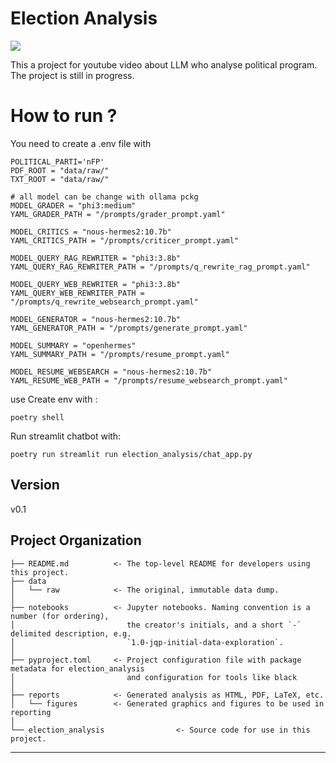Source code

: # Election Analysis

<a target="_blank" href="https://cookiecutter-data-science.drivendata.org/">
    <img src="https://img.shields.io/badge/CCDS-Project%20template-328F97?logo=cookiecutter" />
</a>

This a project for youtube video about LLM who analyse political program.
The project is still in progress.

# How to run ?
You need to create a .env file with 
```
POLITICAL_PARTI='nFP'
PDF_ROOT = "data/raw/"
TXT_ROOT = "data/raw/"

# all model can be change with ollama pckg
MODEL_GRADER = "phi3:medium" 
YAML_GRADER_PATH = "/prompts/grader_prompt.yaml"

MODEL_CRITICS = "nous-hermes2:10.7b"
YAML_CRITICS_PATH = "/prompts/criticer_prompt.yaml"

MODEL_QUERY_RAG_REWRITER = "phi3:3.8b"
YAML_QUERY_RAG_REWRITER_PATH = "/prompts/q_rewrite_rag_prompt.yaml"

MODEL_QUERY_WEB_REWRITER = "phi3:3.8b"
YAML_QUERY_WEB_REWRITER_PATH = "/prompts/q_rewrite_websearch_prompt.yaml"

MODEL_GENERATOR = "nous-hermes2:10.7b"
YAML_GENERATOR_PATH = "/prompts/generate_prompt.yaml"

MODEL_SUMMARY = "openhermes"
YAML_SUMMARY_PATH = "/prompts/resume_prompt.yaml"

MODEL_RESUME_WEBSEARCH = "nous-hermes2:10.7b"
YAML_RESUME_WEB_PATH = "/prompts/resume_websearch_prompt.yaml"
```

use 
Create env with : 
```
poetry shell 
```
Run streamlit chatbot with:
```
poetry run streamlit run election_analysis/chat_app.py
```

## Version
v0.1

## Project Organization

```
├── README.md          <- The top-level README for developers using this project.
├── data
│   └── raw            <- The original, immutable data dump.
│
├── notebooks          <- Jupyter notebooks. Naming convention is a number (for ordering),
│                         the creator's initials, and a short `-` delimited description, e.g.
│                         `1.0-jqp-initial-data-exploration`.
│
├── pyproject.toml     <- Project configuration file with package metadata for election_analysis
│                         and configuration for tools like black
│
├── reports            <- Generated analysis as HTML, PDF, LaTeX, etc.
│   └── figures        <- Generated graphics and figures to be used in reporting
│
└── election_analysis                <- Source code for use in this project.

```

--------

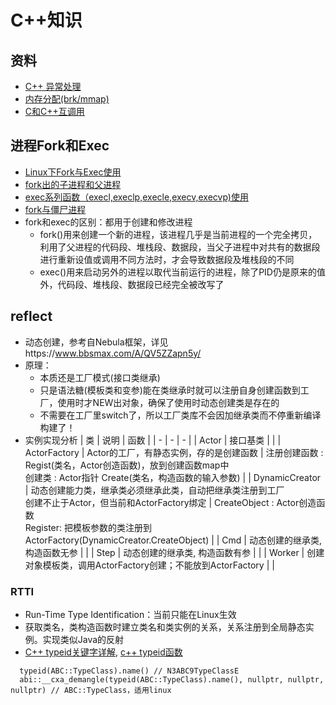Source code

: # C++知识
## 资料
* [C++ 异常处理](https://www.runoob.com/cplusplus/cpp-exceptions-handling.html)
* [内存分配(brk/mmap)](https://blog.csdn.net/yusiguyuan/article/details/39496057)
* [C和C++互调用](https://zhuanlan.zhihu.com/p/123269132)

## 进程Fork和Exec
* [Linux下Fork与Exec使用](https://www.cnblogs.com/alantu2018/p/8462513.html)
* [fork出的子进程和父进程](https://blog.csdn.net/u013851082/article/details/76902046)
* [exec系列函数（execl,execlp,execle,execv,execvp)使用](https://www.cnblogs.com/mickole/p/3187409.html)
* [fork与僵尸进程](http://shzhangji.com/cnblogs/2013/03/27/fork-and-zombie-process/)
* fork和exec的区别：都用于创建和修改进程
  * fork()用来创建一个新的进程，该进程几乎是当前进程的一个完全拷贝，利用了父进程的代码段、堆栈段、数据段，当父子进程中对共有的数据段进行重新设值或调用不同方法时，才会导致数据段及堆栈段的不同
  * exec()用来启动另外的进程以取代当前运行的进程，除了PID仍是原来的值外，代码段、堆栈段、数据段已经完全被改写了

## reflect
* 动态创建，参考自Nebula框架，详见https://www.bbsmax.com/A/QV5ZZapn5y/
* 原理：
  * 本质还是工厂模式(接口类继承)
  * 只是语法糖(模板类和变参)能在类继承时就可以注册自身创建函数到工厂，使用时才NEW出对象，确保了使用时动态创建类是存在的
  * 不需要在工厂里switch了，所以工厂类库不会因加继承类而不停重新编译构建了！
* 实例实现分析
| 类 | 说明 | 函数 |
| - | - | - |
| Actor | 接口基类 |  |
| ActorFactory | Actor的工厂，有静态实例，存的是创建函数 | 注册创建函数 : Regist(类名，Actor创造函数)，放到创建函数map中 <br> 创建类 : Actor指针 Create(类名，构造函数的输入参数) |
| DynamicCreator | 动态创建能力类，继承类必须继承此类，自动把继承类注册到工厂 <br> 创建不止于Actor，但当前和ActorFactory绑定 | CreateObject : Actor创造函数 <br> Register: 把模板参数的类注册到ActorFactory(DynamicCreator.CreateObject) |
| Cmd | 动态创建的继承类, 构造函数无参 |  |
| Step | 动态创建的继承类, 构造函数有参 |  |
| Worker | 创建对象模板类，调用ActorFactory创建；不能放到ActorFactory |  |


### RTTI
* Run-Time Type Identification：当前只能在Linux生效
* 获取类名，类构造函数时建立类名和类实例的关系，关系注册到全局静态实例。实现类似Java的反射
* [C++ typeid关键字详解](https://blog.csdn.net/gatieme/article/details/50947821), [c++ typeid函数](https://blog.csdn.net/TH_NUM/article/details/86570618)

```
  typeid(ABC::TypeClass).name() // N3ABC9TypeClassE
  abi::__cxa_demangle(typeid(ABC::TypeClass).name(), nullptr, nullptr, nullptr) // ABC::TypeClass，适用linux
```
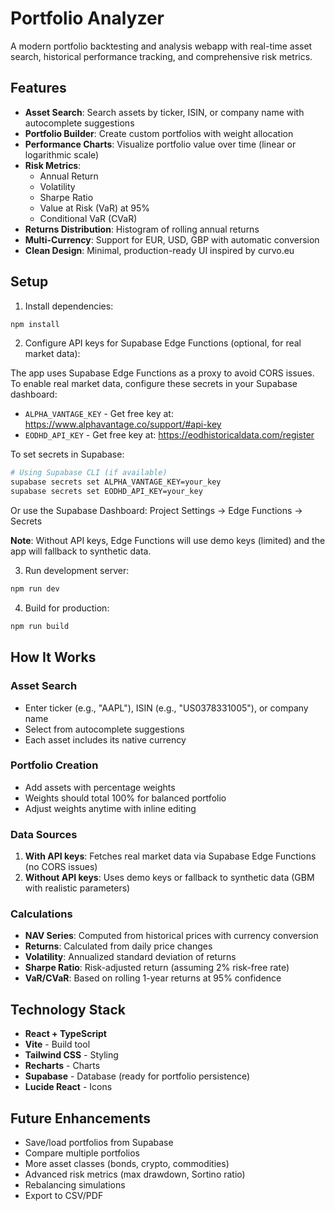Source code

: # Portfolio Analyzer

A modern portfolio backtesting and analysis webapp with real-time asset search, historical performance tracking, and comprehensive risk metrics.

## Features

- **Asset Search**: Search assets by ticker, ISIN, or company name with autocomplete suggestions
- **Portfolio Builder**: Create custom portfolios with weight allocation
- **Performance Charts**: Visualize portfolio value over time (linear or logarithmic scale)
- **Risk Metrics**:
  - Annual Return
  - Volatility
  - Sharpe Ratio
  - Value at Risk (VaR) at 95%
  - Conditional VaR (CVaR)
- **Returns Distribution**: Histogram of rolling annual returns
- **Multi-Currency**: Support for EUR, USD, GBP with automatic conversion
- **Clean Design**: Minimal, production-ready UI inspired by curvo.eu

## Setup

1. Install dependencies:
```bash
npm install
```

2. Configure API keys for Supabase Edge Functions (optional, for real market data):

The app uses Supabase Edge Functions as a proxy to avoid CORS issues. To enable real market data, configure these secrets in your Supabase dashboard:

- `ALPHA_VANTAGE_KEY` - Get free key at: https://www.alphavantage.co/support/#api-key
- `EODHD_API_KEY` - Get free key at: https://eodhistoricaldata.com/register

To set secrets in Supabase:
```bash
# Using Supabase CLI (if available)
supabase secrets set ALPHA_VANTAGE_KEY=your_key
supabase secrets set EODHD_API_KEY=your_key
```

Or use the Supabase Dashboard: Project Settings → Edge Functions → Secrets

**Note**: Without API keys, Edge Functions will use demo keys (limited) and the app will fallback to synthetic data.

3. Run development server:
```bash
npm run dev
```

4. Build for production:
```bash
npm run build
```

## How It Works

### Asset Search
- Enter ticker (e.g., "AAPL"), ISIN (e.g., "US0378331005"), or company name
- Select from autocomplete suggestions
- Each asset includes its native currency

### Portfolio Creation
- Add assets with percentage weights
- Weights should total 100% for balanced portfolio
- Adjust weights anytime with inline editing

### Data Sources
1. **With API keys**: Fetches real market data via Supabase Edge Functions (no CORS issues)
2. **Without API keys**: Uses demo keys or fallback to synthetic data (GBM with realistic parameters)

### Calculations
- **NAV Series**: Computed from historical prices with currency conversion
- **Returns**: Calculated from daily price changes
- **Volatility**: Annualized standard deviation of returns
- **Sharpe Ratio**: Risk-adjusted return (assuming 2% risk-free rate)
- **VaR/CVaR**: Based on rolling 1-year returns at 95% confidence

## Technology Stack

- **React + TypeScript**
- **Vite** - Build tool
- **Tailwind CSS** - Styling
- **Recharts** - Charts
- **Supabase** - Database (ready for portfolio persistence)
- **Lucide React** - Icons

## Future Enhancements

- Save/load portfolios from Supabase
- Compare multiple portfolios
- More asset classes (bonds, crypto, commodities)
- Advanced risk metrics (max drawdown, Sortino ratio)
- Rebalancing simulations
- Export to CSV/PDF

•••

Scan the listing for the string "cnblogs". Copy each line that has it.

### PROBLEM SOLUTION
* [Linux下Fork与Exec使用](https://www.cnblogs.com/alantu2018/p/8462513.html)
* [exec系列函数（execl,execlp,execle,execv,execvp)使用](https://www.cnblogs.com/mickole/p/3187409.html)
* [fork与僵尸进程](http://shzhangji.com/cnblogs/2013/03/27/fork-and-zombie-process/)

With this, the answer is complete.